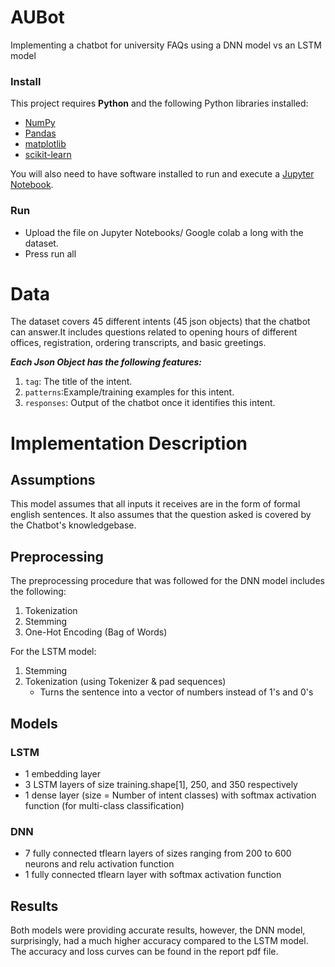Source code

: # AUBot
Implementing a chatbot for university FAQs using a DNN model vs an LSTM model

### Install

This project requires **Python** and the following Python libraries installed:

- [NumPy](http://www.numpy.org/)
- [Pandas](http://pandas.pydata.org/)
- [matplotlib](http://matplotlib.org/)
- [scikit-learn](http://scikit-learn.org/stable/)

You will also need to have software installed to run and execute a [Jupyter Notebook](http://jupyter.org/install.html).

### Run
- Upload the file on Jupyter Notebooks/ Google colab a long with the dataset.
- Press run all

# Data
The dataset covers 45 different intents (45 json objects) that the chatbot can answer.It includes questions related to opening hours of different offices, registration, ordering transcripts, and basic greetings.

_**Each Json Object has the following features:**_
1.  `tag`: The title of the intent.
2. `patterns`:Example/training examples for this intent.
3. `responses`: Output of the chatbot once it identifies this intent.


# Implementation Description

## Assumptions
This model assumes that all inputs it receives are in the form of formal english sentences. It also assumes that the question asked is covered by the Chatbot's knowledgebase.

## Preprocessing
The preprocessing procedure that was followed for the DNN model includes the following:
  1. Tokenization
  2. Stemming
  3. One-Hot Encoding (Bag of Words)

For the LSTM model:
  1. Stemming
  2. Tokenization (using Tokenizer \& pad sequences)
       - Turns the sentence into a vector of numbers instead of 1's and 0's
  
## Models
### LSTM
  - 1 embedding layer
  - 3 LSTM layers of size training.shape[1], 250, and 350 respectively
  - 1 dense layer (size = Number of intent classes) with softmax activation function (for multi-class classification) 
   
### DNN
  - 7 fully connected tflearn layers of sizes ranging from 200 to 600 neurons and relu activation function
  - 1 fully connected tflearn layer with softmax activation function
  
  
## Results
Both models were providing accurate results, however, the DNN model, surprisingly, had a much higher accuracy compared to the LSTM model. The accuracy and loss curves can be found in the report pdf file.
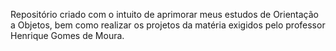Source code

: Repositório criado com o intuito de aprimorar meus estudos de Orientação a Objetos, bem como realizar os projetos da matéria exigidos pelo professor Henrique Gomes de Moura.
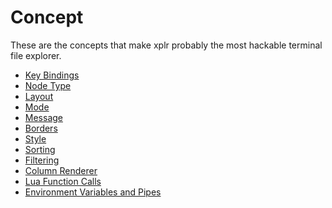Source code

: # Concept

These are the concepts that make xplr probably the most hackable terminal file
explorer.

- [Key Bindings][1]
- [Node Type][2]
- [Layout][3]
- [Mode][4]
- [Message][5]
- [Borders][6]
- [Style][7]
- [Sorting][8]
- [Filtering][9]
- [Column Renderer][10]
- [Lua Function Calls][11]
- [Environment Variables and Pipes][12]

[1]: key-bindings.md
[2]: node-type.md
[3]: layout.md
[4]: mode.md
[5]: message.md
[6]: borders.md
[7]: style.md
[8]: sorting.md
[9]: filtering.md
[10]: column-renderer.md
[11]: lua-function-calls.md
[12]: environment-variables-and-pipes.md
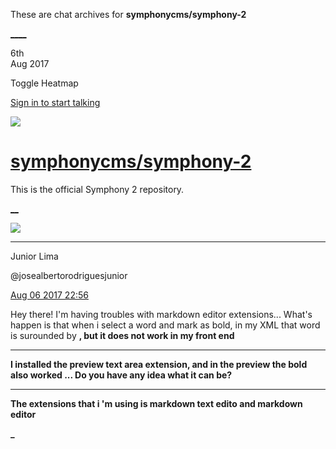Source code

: These are chat archives for **symphonycms/symphony-2**

[__](/symphonycms/symphony-2/archives/2017/08/07)[__](/symphonycms/symphony-2/archives/2017/08/05)

6th  
Aug 2017

Toggle Heatmap

[Sign in to start talking](/login?action=login&button=archive-login)

![](https://avatars-02.gitter.im/group/iv/3/57542c45c43b8c601977197e?s=48)

#  [symphonycms/symphony-2](/symphonycms/symphony-2)

This is the official Symphony 2 repository.

[ __](/orgs/symphonycms/rooms "More symphonycms rooms")

![](https://avatars2.githubusercontent.com/u/8875485?v=4&s=30)

____

Junior Lima

@josealbertorodriguesjunior

[Aug 06 2017
22:56](https://gitter.im/symphonycms/symphony-2?at=59879e9e210ac269205cbe35)

Hey there! I'm having troubles with markdown editor extensions... What's
happen is that when i select a word and mark as bold, in my XML that word is
surounded by <strong>, but it does not work in my front end

____

I installed the preview text area extension, and in the preview the bold also
worked ... Do you have any idea what it can be?

____

The extensions that i 'm using is markdown text edito and markdown editor

_

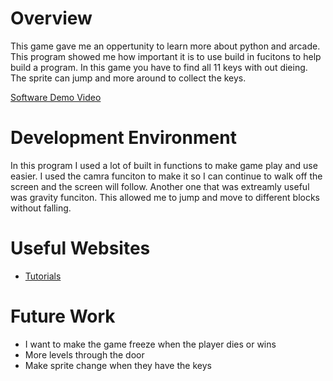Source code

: # Overview

This game gave me an oppertunity to learn more about python and arcade. This program showed me how important it is to use build in fucitons to help build a program. In this game you have to find all 11 keys with out dieing. The sprite can jump and more around to collect the keys.

[Software Demo Video](https://youtu.be/3fhMBhlhwpc)

# Development Environment

In this program I used a lot of built in functions to make game play and use easier. I used the camra funciton to make it so I can continue to walk off the screen and the screen will follow. Another one that was extreamly useful was gravity funciton. This allowed me to jump and move to different blocks without falling. 

# Useful Websites

* [Tutorials](https://api.arcade.academy/en/latest/)

# Future Work

* I want to make the game freeze when the player dies or wins  
* More levels through the door
* Make sprite change when they have the keys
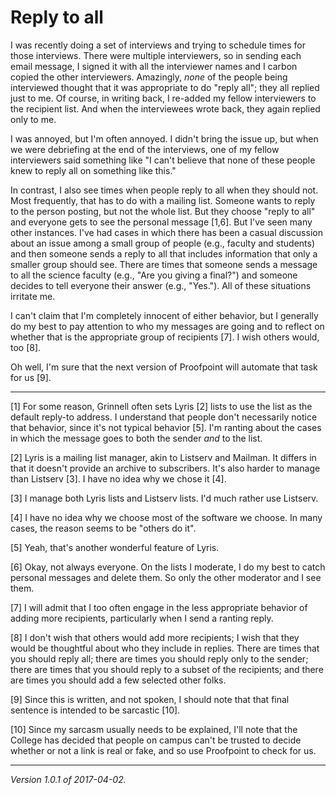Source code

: Reply to all
============

I was recently doing a set of interviews and trying to schedule times
for those interviews.  There were multiple interviewers, so in sending
each email message, I signed it with all the interviewer names and I
carbon copied the other interviewers.  Amazingly, *none* of the people
being interviewed thought that it was appropriate to do "reply all";
they all replied just to me.  Of course, in writing back, I re-added my
fellow interviewers to the recipient list.  And when the interviewees
wrote back, they again replied only to me.

I was annoyed, but I'm often annoyed.  I didn't bring the issue up,
but when we were debriefing at the end of the interviews, one of my
fellow interviewers said something like "I can't believe that none of
these people knew to reply all on something like this."

In contrast, I also see times when people reply to all when they should
not.  Most frequently, that has to do with a mailing list.  Someone wants
to reply to the person posting, but not the whole list.  But they choose
"reply to all" and everyone gets to see the personal message [1,6].  But
I've seen many other instances.  I've had cases in which there has been
a casual discussion about an issue among a small group of people (e.g.,
faculty and students) and then someone sends a reply to all that includes
information that only a smaller group should see.  There are times that
someone sends a message to all the science faculty (e.g., "Are you giving
a final?") and someone decides to tell everyone their answer (e.g.,
"Yes.").  All of these situations irritate me.

I can't claim that I'm completely innocent of either behavior, but I
generally do my best to pay attention to who my messages are going and
to reflect on whether that is the appropriate group of recipients [7].
I wish others would, too [8].

Oh well, I'm sure that the next version of Proofpoint will automate that
task for us [9].

---

[1] For some reason, Grinnell often sets Lyris [2] lists to use the
list as the default reply-to address.  I understand that people don't
necessarily notice that behavior, since it's not typical behavior [5].
I'm ranting about the cases in which the message goes to both the sender
*and* to the list.

[2] Lyris is a mailing list manager, akin to Listserv and Mailman.  It
differs in that it doesn't provide an archive to subscribers.  It's also
harder to manage than Listserv [3].  I have no idea why we chose it [4].

[3] I manage both Lyris lists and Listserv lists.  I'd much rather use
Listserv.

[4] I have no idea why we choose most of the software we choose.  In
many cases, the reason seems to be "others do it".

[5] Yeah, that's another wonderful feature of Lyris.

[6] Okay, not always everyone.  On the lists I moderate, I do my best
to catch personal messages and delete them.  So only the other moderator
and I see them.

[7] I will admit that I too often engage in the less appropriate behavior
of adding more recipients, particularly when I send a ranting reply.

[8] I don't wish that others would add more recipients; I wish that
they would be thoughtful about who they include in replies.  There are
times that you should reply all; there are times you should reply only
to the sender; there are times that you should reply to a subset of the
recipients; and there are times you should add a few selected other folks.

[9] Since this is written, and not spoken, I should note that that
final sentence is intended to be sarcastic [10].

[10] Since my sarcasm usually needs to be explained, I'll note that the
College has decided that people on campus can't be trusted to decide 
whether or not a link is real or fake, and so use Proofpoint to check
for us.

---

*Version 1.0.1 of 2017-04-02.*
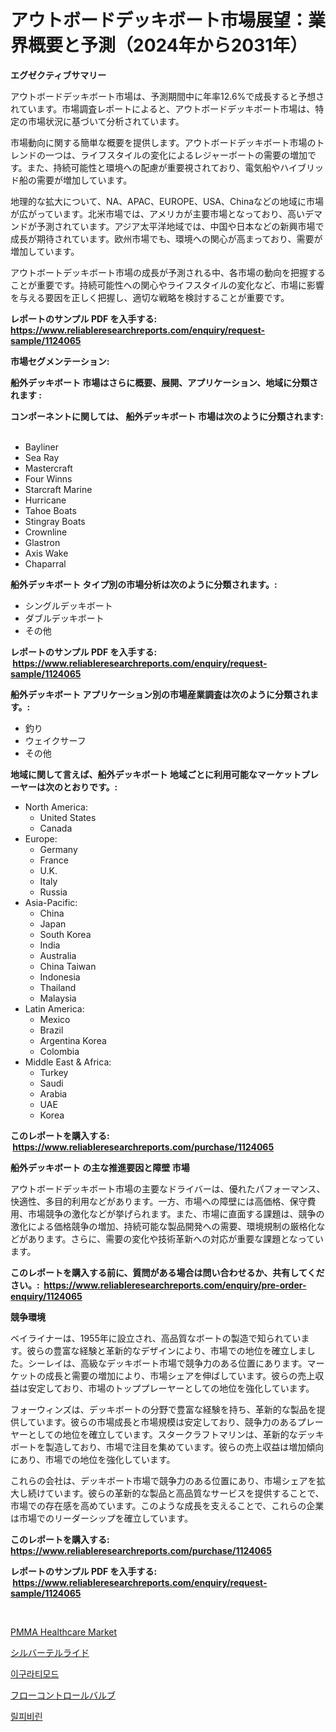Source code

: <p><h1>アウトボードデッキボート市場展望：業界概要と予測（2024年から2031年）</h1></p><p><strong>エグゼクティブサマリー</strong></p>
<p><p>アウトボードデッキボート市場は、予測期間中に年率12.6%で成長すると予想されています。市場調査レポートによると、アウトボードデッキボート市場は、特定の市場状況に基づいて分析されています。</p><p>市場動向に関する簡単な概要を提供します。アウトボードデッキボート市場のトレンドの一つは、ライフスタイルの変化によるレジャーボートの需要の増加です。また、持続可能性と環境への配慮が重要視されており、電気船やハイブリッド船の需要が増加しています。</p><p>地理的な拡大について、NA、APAC、EUROPE、USA、Chinaなどの地域に市場が広がっています。北米市場では、アメリカが主要市場となっており、高いデマンドが予測されています。アジア太平洋地域では、中国や日本などの新興市場で成長が期待されています。欧州市場でも、環境への関心が高まっており、需要が増加しています。</p><p>アウトボートデッキボート市場の成長が予測される中、各市場の動向を把握することが重要です。持続可能性への関心やライフスタイルの変化など、市場に影響を与える要因を正しく把握し、適切な戦略を検討することが重要です。</p></p>
<p><strong>レポートのサンプル PDF を入手する: <a href="https://www.reliableresearchreports.com/enquiry/request-sample/1124065">https://www.reliableresearchreports.com/enquiry/request-sample/1124065</a></strong></p>
<p><strong>市場セグメンテーション:</strong></p>
<p><strong> 船外デッキボート 市場はさらに概要、展開、アプリケーション、地域に分類されます :</strong></p>
<p><strong>コンポーネントに関しては、 船外デッキボート 市場は次のように分類されます: &nbsp;</strong></p>
<p><ul><li>Bayliner</li><li>Sea Ray</li><li>Mastercraft</li><li>Four Winns</li><li>Starcraft Marine</li><li>Hurricane</li><li>Tahoe Boats</li><li>Stingray Boats</li><li>Crownline</li><li>Glastron</li><li>Axis Wake</li><li>Chaparral</li></ul></p>
<p><strong> 船外デッキボート タイプ別の市場分析は次のように分類されます。:</strong></p>
<p><ul><li>シングルデッキボート</li><li>ダブルデッキボート</li><li>その他</li></ul></p>
<p><strong>レポートのサンプル PDF を入手する: &nbsp;<a href="https://www.reliableresearchreports.com/enquiry/request-sample/1124065">https://www.reliableresearchreports.com/enquiry/request-sample/1124065</a></strong></p>
<p><strong> 船外デッキボート アプリケーション別の市場産業調査は次のように分類されます。:</strong></p>
<p><ul><li>釣り</li><li>ウェイクサーフ</li><li>その他</li></ul></p>
<p><strong>地域に関して言えば、船外デッキボート 地域ごとに利用可能なマーケットプレーヤーは次のとおりです。:</strong></p>
<p><ul>
    <li>
        North America:
        <ul>
            <li>United States</li>
            <li>Canada</li>
        </ul>
    </li>
    <li>
        Europe:
        <ul>
            <li>Germany</li>
            <li>France</li>
            <li>U.K.</li>
            <li>Italy</li>
            <li>Russia</li>
        </ul>
    </li>
    <li>
        Asia-Pacific:
        <ul>
            <li>China</li>
            <li>Japan</li>
            <li>South Korea</li>
            <li>India</li>
            <li>Australia</li>
            <li>China Taiwan</li>
            <li>Indonesia</li>
            <li>Thailand</li>
            <li>Malaysia</li>
        </ul>
    </li>
    <li>
        Latin America:
        <ul>
            <li>Mexico</li>
            <li>Brazil</li>
            <li>Argentina Korea</li>
            <li>Colombia</li>
        </ul>
    </li>
    <li>
        Middle East & Africa:
        <ul>
            <li>Turkey</li>
            <li>Saudi</li>
            <li>Arabia</li>
            <li>UAE</li>
            <li>Korea</li>
        </ul>
    </li>
    </ul></p>
<p><strong>このレポートを購入する: &nbsp;<a href="https://www.reliableresearchreports.com/purchase/1124065">https://www.reliableresearchreports.com/purchase/1124065</a></strong></p>
<p><strong>船外デッキボート の主な推進要因と障壁 市場</strong></p>
<p><p>アウトボードデッキボート市場の主要なドライバーは、優れたパフォーマンス、快適性、多目的利用などがあります。一方、市場への障壁には高価格、保守費用、市場競争の激化などが挙げられます。また、市場に直面する課題は、競争の激化による価格競争の増加、持続可能な製品開発への需要、環境規制の厳格化などがあります。さらに、需要の変化や技術革新への対応が重要な課題となっています。</p></p>
<p><strong>このレポートを購入する前に、質問がある場合は問い合わせるか、共有してください。:&nbsp; <a href="https://www.reliableresearchreports.com/enquiry/pre-order-enquiry/1124065">https://www.reliableresearchreports.com/enquiry/pre-order-enquiry/1124065</a></strong></p>
<p><strong>競争環境</strong></p>
<p><p>ベイライナーは、1955年に設立され、高品質なボートの製造で知られています。彼らの豊富な経験と革新的なデザインにより、市場での地位を確立しました。シーレイは、高級なデッキボート市場で競争力のある位置にあります。マーケットの成長と需要の増加により、市場シェアを伸ばしています。彼らの売上収益は安定しており、市場のトッププレーヤーとしての地位を強化しています。</p><p>フォーウィンズは、デッキボートの分野で豊富な経験を持ち、革新的な製品を提供しています。彼らの市場成長と市場規模は安定しており、競争力のあるプレーヤーとしての地位を確立しています。スタークラフトマリンは、革新的なデッキボートを製造しており、市場で注目を集めています。彼らの売上収益は増加傾向にあり、市場での地位を強化しています。</p><p>これらの会社は、デッキボート市場で競争力のある位置にあり、市場シェアを拡大し続けています。彼らの革新的な製品と高品質なサービスを提供することで、市場での存在感を高めています。このような成長を支えることで、これらの企業は市場でのリーダーシップを確立しています。</p></p>
<p><strong>このレポートを購入する: &nbsp; <a href="https://www.reliableresearchreports.com/purchase/1124065">https://www.reliableresearchreports.com/purchase/1124065</a></strong></p>
<p><strong>レポートのサンプル PDF を入手する: &nbsp;<a href="https://www.reliableresearchreports.com/enquiry/request-sample/1124065">https://www.reliableresearchreports.com/enquiry/request-sample/1124065</a></strong><strong></strong></p>
<p>&nbsp;</p>
<p><p><a href="https://github.com/bmorecock/Market-Research-Report-List-2/blob/main/pmma-healthcare-market.md">PMMA Healthcare Market</a></p><p><a href="https://medium.com/@camron674/%E9%8A%80%E3%83%86%E3%83%AB%E3%83%AA%E3%83%89%E5%B8%82%E5%A0%B4%E3%81%AE%E3%83%A1%E3%83%88%E3%83%AA%E3%82%AF%E3%82%B9%E3%81%AE%E8%A7%A3%E8%AA%AD-%E5%B8%82%E5%A0%B4%E3%82%B7%E3%82%A7%E3%82%A2-%E3%83%88%E3%83%AC%E3%83%B3%E3%83%89-%E6%88%90%E9%95%B7%E3%83%91%E3%82%BF%E3%83%BC%E3%83%B3-8d10ade68f5d">シルバーテルライド</a></p><p><a href="https://medium.com/@percyhagernes9778/%EC%9D%B4%EA%B5%AC%EB%9D%BC%ED%8B%B0%EB%AA%A8%EB%93%9C-%EC%8B%9C%EC%9E%A5-%EA%B7%9C%EB%AA%A8%EB%8A%94-%EA%B8%80%EB%A1%9C%EB%B2%8C-%EC%82%B0%EC%97%85%EC%97%90%EC%84%9C-%EC%B5%9C%EC%A0%81%EC%9D%98-%EB%A7%88%EC%BC%80%ED%8C%85-%EC%B1%84%EB%84%90%EC%9D%84-%EB%B3%B4%EC%97%AC%EC%A4%8D%EB%8B%88%EB%8B%A4-0da7b85b2852">이구라티모드</a></p><p><a href="https://medium.com/@briaabshire64/%E3%83%95%E3%83%AD%E3%83%BC%E3%83%AC%E3%83%BC%E3%83%88%E5%88%B6%E5%BE%A1%E5%BC%81%E3%81%AE%E5%B8%82%E5%A0%B4%E8%A6%8F%E6%A8%A1-cagr-%E3%83%88%E3%83%AC%E3%83%B3%E3%83%89-2024-2030-18302640c931">フローコントロールバルブ</a></p><p><a href="https://medium.com/@jackiefauhey9089475/%EB%A6%B4%ED%94%BC%EB%B9%84%EB%A6%B0-%EC%8B%9C%EC%9E%A5-2031%EB%85%84%EA%B9%8C%EC%A7%80%EC%9D%98-%ED%8A%B8%EB%A0%8C%EB%93%9C-%EC%98%88%EC%83%81-%EB%B0%8F-%EA%B2%BD%EC%9F%81-%EB%B6%84%EC%84%9D-8d5c6c0f1502">릴피비린</a></p></p>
━━━━━━━━━━━━━━━━
Task: Show every line of the material that includes the string "best".

Output for this exercise:
generally do my best to pay attention to who my messages are going and
[6] Okay, not always everyone.  On the lists I moderate, I do my best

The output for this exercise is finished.